PROTOTYPE PANELS | CONCLUSION
Based on the findings from the weathering test and structural assessments, the comparative analysis presented in the table above facilitated the grading of the panels. While all three layups exhibited similar discoloration effects due to weathering, panel C [C-P-P-P-C] demonstrated superior performance in terms of water resistance and structural integrity. This makes it a viable candidate for external load-bearing walls, given its resilience even when both sides are exposed to humidity. Prototype A [P-P-P-P-P] could serve effectively as a partition wall in areas shielded from rain and moisture.
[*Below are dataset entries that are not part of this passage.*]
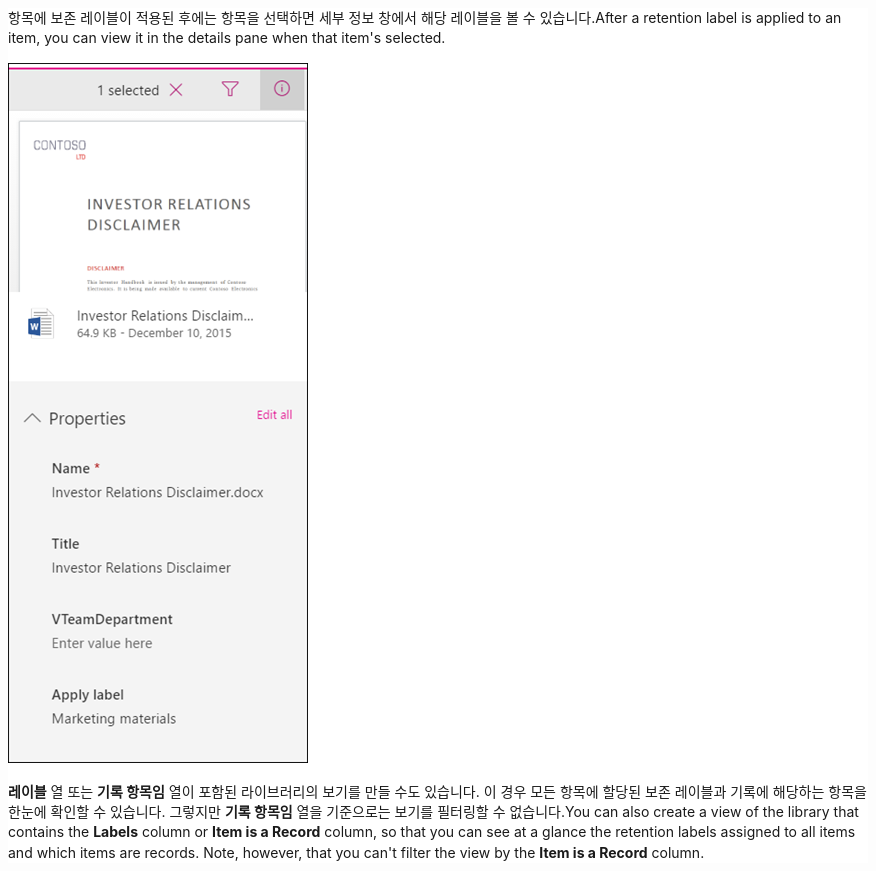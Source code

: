 <span data-ttu-id="6efae-233">항목에 보존 레이블이 적용된 후에는 항목을 선택하면 세부 정보 창에서 해당 레이블을 볼 수 있습니다.</span><span class="sxs-lookup"><span data-stu-id="6efae-233">After a retention label is applied to an item, you can view it in the details pane when that item's selected.</span></span>
  
![세부 정보 창에 표시되는 적용된 레이블](../media/d06e585e-29f7-4c8c-afef-629c97268b8e.png)
  
<span data-ttu-id="6efae-p126">**레이블** 열 또는 **기록 항목임** 열이 포함된 라이브러리의 보기를 만들 수도 있습니다. 이 경우 모든 항목에 할당된 보존 레이블과 기록에 해당하는 항목을 한눈에 확인할 수 있습니다. 그렇지만 **기록 항목임** 열을 기준으로는 보기를 필터링할 수 없습니다.</span><span class="sxs-lookup"><span data-stu-id="6efae-p126">You can also create a view of the library that contains the **Labels** column or **Item is a Record** column, so that you can see at a glance the retention labels assigned to all items and which items are records. Note, however, that you can't filter the view by the **Item is a Record** column.</span></span>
Meanwhile, prototype B [C-P-P-P-P] could be utilized for internal partitions, especially with Cedar on one side, suitable for moderately humid spaces. Further investigation into enhancing structural integrity by adjusting lamella thickness or introducing alternative species warrants exploration. However, to obtain more precise results, future testing endeavors should strive for a more scientific and controlled environment.
RESEARCH CONCLUSION
In conclusion, as we embrace the new timber era, it’s crucial to prioritize sustainable timber sourcing and local production to avoid repeating environmental mistakes seen with materials like concrete and steel. This entails shifting from centralized mass production and monospecies plantation towards sustainable forest management, local production, and extensive research on diverse forest species and their unique properties. Through collaborative efforts and responsible stewardship, we can ensure a sustainable and harmonious journey into the timber era. While Cedrus Deodara and Pinus Halepensis were used in this research phase, the aim isn’t to promote specific species but to advocate for localized research on diverse species globally. This approach emphasizes the importance of understanding forest outputs and incorporating unique species properties into design processes. Rather than pushing for a single ‘perfect’ species, this research highlights the significance of biodiversity and tailoring approaches to local ecosystems, fostering sustainable forestry practices. Furthermore, exploring woodworking traditions worldwide can infuse timber architecture with cultural identity, celebrating the rich heritage and ingenuity of wood use throughout history.